# Echo 10 Jan



## k2muskie (Oct 6, 2007)

Got to Echo about 7:15 AM with a huge moon setting in the west....walked out from the resort ramp about 200 yards. Shoreline out about 5' showed it has been soft from daily warm ups plus the water slowly rising...

Drilled the first hole...the good ice is about 4"-5" inches with the frozen snow/slush at about 3"-4" inches. Used the flasher and we we're in about 50' feet of water....figured we'd start deep then move in as the day progressed depending on the bite. 

Fished off the bottom and up say to 15'-20' below the ice…only bites were on the bottom nothing showing on the flasher only an occasional passing fish. 

Moved slowly in several times finally started get’n a more steady bite at about 35'-40'. 

Unfortunately only thing we managed to pull up were a dozen or so dink 4" - 6" Perch. 

No Trout this trip…I did visit a group and the son 12 was fighting a nice fish...pulled it through the ice and it was an 18" bow….nice healthy look’n fish and rather stocky. They were fish'n in about 35' of water at about 15'...saw them land another nice size Trout as they we're get'n ready to leave in the afternoon. 

Lures used were Nuclear Ants, Rat Finkies, glow Ice Cut'rs, Pimples, Lindy Ratt'ln Jigs. Lures were tipped with Perch Eyes, Waxies, Night Crawler. We we're work'n the lure and bait selections and combinations to see what was work'n...

So at least for us the fish'n at Echo was slow on 10 Jan...the Perch bite was again very, very soft and right on the bottom maybe up a crank or two. Would never have seen the bite without a spring bobbler that's how light the bite is...Not many folks on the ice...they'd come out stay a couple of hours then leave. 

Didn't see any 4-wheelers or snowmobiles...the way the shoreline looks I'd be real leery of taking them out....

Saw tents and folks up by the dam and East but not many people at all. The Jan bite for us at least on Echo is off but I'm think'n it's going to pick up especially for larger Perch real soon... :wink: :wink:


----------



## Grandpa D (Sep 7, 2007)

Thanks for the report.
That big old full moon appears to have slowed down the bite everywhere.

We had a slow day at Mantua but I think that the large crowd of people that followed use out on the ice, also had a lot to do with it.
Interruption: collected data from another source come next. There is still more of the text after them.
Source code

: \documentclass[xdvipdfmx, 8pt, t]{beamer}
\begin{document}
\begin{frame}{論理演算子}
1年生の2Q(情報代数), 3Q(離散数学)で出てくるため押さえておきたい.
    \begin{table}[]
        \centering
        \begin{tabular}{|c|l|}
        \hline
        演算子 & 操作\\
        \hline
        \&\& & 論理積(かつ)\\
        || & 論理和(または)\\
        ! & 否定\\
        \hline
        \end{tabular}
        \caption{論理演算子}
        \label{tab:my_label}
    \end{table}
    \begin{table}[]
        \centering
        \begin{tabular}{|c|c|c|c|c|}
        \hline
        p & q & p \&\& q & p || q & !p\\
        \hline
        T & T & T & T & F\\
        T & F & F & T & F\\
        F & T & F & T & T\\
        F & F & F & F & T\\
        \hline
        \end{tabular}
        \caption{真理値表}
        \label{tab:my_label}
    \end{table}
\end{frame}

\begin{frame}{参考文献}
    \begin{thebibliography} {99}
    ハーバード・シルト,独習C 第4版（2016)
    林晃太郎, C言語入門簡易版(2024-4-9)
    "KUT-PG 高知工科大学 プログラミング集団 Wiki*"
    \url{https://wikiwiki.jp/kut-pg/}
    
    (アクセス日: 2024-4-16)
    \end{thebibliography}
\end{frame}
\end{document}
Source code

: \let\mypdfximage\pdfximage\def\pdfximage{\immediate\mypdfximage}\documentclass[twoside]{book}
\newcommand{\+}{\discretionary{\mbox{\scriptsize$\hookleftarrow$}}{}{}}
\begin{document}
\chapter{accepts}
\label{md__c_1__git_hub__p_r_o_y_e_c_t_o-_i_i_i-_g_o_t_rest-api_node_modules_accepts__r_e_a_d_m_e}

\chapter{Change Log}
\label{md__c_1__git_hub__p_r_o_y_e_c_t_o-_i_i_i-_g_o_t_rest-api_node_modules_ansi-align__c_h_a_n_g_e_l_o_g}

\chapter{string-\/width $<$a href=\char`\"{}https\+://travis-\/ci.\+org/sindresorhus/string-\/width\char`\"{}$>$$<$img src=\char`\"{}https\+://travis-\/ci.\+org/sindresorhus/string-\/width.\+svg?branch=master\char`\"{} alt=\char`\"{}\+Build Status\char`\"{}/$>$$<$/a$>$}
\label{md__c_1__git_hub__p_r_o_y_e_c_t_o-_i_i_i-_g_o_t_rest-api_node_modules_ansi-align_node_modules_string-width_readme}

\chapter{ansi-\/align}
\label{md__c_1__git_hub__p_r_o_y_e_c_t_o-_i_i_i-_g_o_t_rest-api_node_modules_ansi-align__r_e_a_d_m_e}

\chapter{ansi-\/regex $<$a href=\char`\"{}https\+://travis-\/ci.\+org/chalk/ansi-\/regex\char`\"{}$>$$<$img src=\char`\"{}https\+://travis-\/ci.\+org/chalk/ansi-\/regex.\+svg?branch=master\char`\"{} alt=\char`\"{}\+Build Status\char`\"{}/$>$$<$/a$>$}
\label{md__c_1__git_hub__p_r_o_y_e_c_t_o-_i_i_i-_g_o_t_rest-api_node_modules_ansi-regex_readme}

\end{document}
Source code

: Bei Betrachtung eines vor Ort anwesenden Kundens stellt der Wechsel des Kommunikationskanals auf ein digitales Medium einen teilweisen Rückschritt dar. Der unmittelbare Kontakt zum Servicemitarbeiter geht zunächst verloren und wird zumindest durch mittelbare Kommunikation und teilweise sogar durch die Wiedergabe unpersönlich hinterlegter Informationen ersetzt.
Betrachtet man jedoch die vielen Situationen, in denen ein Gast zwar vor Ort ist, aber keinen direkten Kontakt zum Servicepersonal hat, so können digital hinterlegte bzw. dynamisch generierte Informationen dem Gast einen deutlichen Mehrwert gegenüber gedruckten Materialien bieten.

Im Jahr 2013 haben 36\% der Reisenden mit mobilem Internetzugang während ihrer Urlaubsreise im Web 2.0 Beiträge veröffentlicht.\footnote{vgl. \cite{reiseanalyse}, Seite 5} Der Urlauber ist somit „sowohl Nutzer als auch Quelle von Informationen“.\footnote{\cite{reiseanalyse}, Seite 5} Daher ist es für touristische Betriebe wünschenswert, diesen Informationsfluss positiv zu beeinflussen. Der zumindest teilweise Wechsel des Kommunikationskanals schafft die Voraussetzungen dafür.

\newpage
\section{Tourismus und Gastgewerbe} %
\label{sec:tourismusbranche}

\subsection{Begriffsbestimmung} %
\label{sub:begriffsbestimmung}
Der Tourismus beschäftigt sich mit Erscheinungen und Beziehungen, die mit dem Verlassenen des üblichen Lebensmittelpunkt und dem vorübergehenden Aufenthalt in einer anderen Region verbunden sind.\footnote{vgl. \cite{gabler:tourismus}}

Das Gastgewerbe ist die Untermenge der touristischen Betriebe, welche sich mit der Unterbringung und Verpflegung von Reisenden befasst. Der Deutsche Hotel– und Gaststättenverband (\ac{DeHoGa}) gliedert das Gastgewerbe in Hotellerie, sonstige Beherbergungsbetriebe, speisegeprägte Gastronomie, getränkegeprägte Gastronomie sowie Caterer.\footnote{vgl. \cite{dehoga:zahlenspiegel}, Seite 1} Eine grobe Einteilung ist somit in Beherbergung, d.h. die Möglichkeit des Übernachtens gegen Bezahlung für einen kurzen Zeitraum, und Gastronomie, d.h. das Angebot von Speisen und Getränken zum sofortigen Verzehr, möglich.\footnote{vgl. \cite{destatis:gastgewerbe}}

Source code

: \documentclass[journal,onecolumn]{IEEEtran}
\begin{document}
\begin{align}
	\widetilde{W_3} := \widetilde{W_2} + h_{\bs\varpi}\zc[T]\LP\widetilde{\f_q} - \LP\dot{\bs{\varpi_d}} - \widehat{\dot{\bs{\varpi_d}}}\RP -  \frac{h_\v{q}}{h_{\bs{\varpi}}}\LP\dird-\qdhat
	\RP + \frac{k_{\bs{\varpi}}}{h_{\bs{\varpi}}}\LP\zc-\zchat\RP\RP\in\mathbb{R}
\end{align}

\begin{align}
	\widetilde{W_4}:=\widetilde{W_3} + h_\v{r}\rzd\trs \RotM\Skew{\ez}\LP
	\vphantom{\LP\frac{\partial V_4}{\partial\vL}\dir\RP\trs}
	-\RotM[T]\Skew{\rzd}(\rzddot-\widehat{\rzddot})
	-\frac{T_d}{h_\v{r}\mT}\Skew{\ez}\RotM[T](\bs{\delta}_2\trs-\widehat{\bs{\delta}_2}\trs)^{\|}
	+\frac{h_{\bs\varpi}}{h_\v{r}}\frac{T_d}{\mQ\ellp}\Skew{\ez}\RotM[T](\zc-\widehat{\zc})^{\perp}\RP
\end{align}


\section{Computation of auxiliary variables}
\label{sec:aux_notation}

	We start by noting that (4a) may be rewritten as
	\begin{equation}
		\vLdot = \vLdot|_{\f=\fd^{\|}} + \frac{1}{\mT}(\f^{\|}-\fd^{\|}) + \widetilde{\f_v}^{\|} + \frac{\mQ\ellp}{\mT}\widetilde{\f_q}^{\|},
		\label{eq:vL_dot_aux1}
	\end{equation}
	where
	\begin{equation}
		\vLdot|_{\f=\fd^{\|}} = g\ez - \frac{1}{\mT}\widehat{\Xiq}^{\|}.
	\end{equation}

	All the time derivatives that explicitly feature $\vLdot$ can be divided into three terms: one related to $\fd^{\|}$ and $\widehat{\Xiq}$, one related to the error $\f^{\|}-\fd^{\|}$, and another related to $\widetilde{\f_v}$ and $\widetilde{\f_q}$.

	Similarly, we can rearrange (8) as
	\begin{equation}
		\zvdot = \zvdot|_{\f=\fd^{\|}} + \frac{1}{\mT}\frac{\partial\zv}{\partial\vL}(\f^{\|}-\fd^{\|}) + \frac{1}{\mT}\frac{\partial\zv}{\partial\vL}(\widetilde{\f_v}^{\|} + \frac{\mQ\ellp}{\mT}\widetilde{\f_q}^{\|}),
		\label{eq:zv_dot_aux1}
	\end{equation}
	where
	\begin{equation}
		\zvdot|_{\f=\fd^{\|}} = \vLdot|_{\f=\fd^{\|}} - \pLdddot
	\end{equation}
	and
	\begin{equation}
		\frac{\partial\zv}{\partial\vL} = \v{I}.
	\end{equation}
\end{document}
I hope the edges get better for out Ice Party.


----------



## k2muskie (Oct 6, 2007)

Grandpa D said:


> Thanks for the report.
> That big old full moon appears to have slowed down the bite everywhere.
> 
> We had a slow day at Mantua but I think that the large crowd of people that followed use out on the ice, also had a lot to do with it. I hope the edges get better for out Ice Party.


Yea I'm think'n that big old Moon may have contributed to the slow bite...but who knows. :? 
The shoreline at Echo is a little dicey IMO for any 4-wheeler or snowmobile. :|

Right at the ramp looks like someone busted through. Also there are ice ridges all along the reservoir shoreline...once past the shoreline the ice is okay but again for a 4-wheeler or snowmobile I'd be leery as of yesterday...need continual single digit nights and hopefully no several day long warm spell comes in... :wink:

I'd be watching folks come'n on and going off (at the ramp area and that shoreline) and you could tell they'd stop and walk gingerly in areas...again the good ice is possibly 5" with at least 3-4" of the snow cone (as I call it) ice cover'n the reservoir in the areas out from the ramp where we drilled holes.

'bout 2-hrs on the ice had one "huge" ice pop and crack sound almost knocked us off our buckets and chair -)O(- ...look'd around and other folks were also look'n around... :shock: When we went in you could see the crack on the ice surface and I know it wasn't there when we went out...the joys of ice fish'n when the ice sings to ya _(O)_

:wink: :wink:


----------



## .45 (Sep 21, 2007)

K2...I actually got out to-day also....I wondered if the full moon put the skunks to us. Not a single bite and only a few fish passing the sonar in a _hurry_.

Luckstrike and I drilled about 16 holes in 13 1/2" of ice. ( yes, with a hand auger ) Even at that depth the ice cracks and rumbles quite often, but we just blamed it on fish jumping and hitting their heads on the ice...


----------



## k2muskie (Oct 6, 2007)

.45 said:


> K2...I actually got out to-day also....I wondered if the full moon put the skunks to us. Not a single bite and only a few fish passing the sonar in a _hurry_.
> 
> Luckstrike and I drilled about 16 holes in 13 1/2" of ice. ( yes, with a hand auger ) Even at that depth the ice cracks and rumbles quite often, but we just blamed it on fish jumping and hitting their heads on the ice...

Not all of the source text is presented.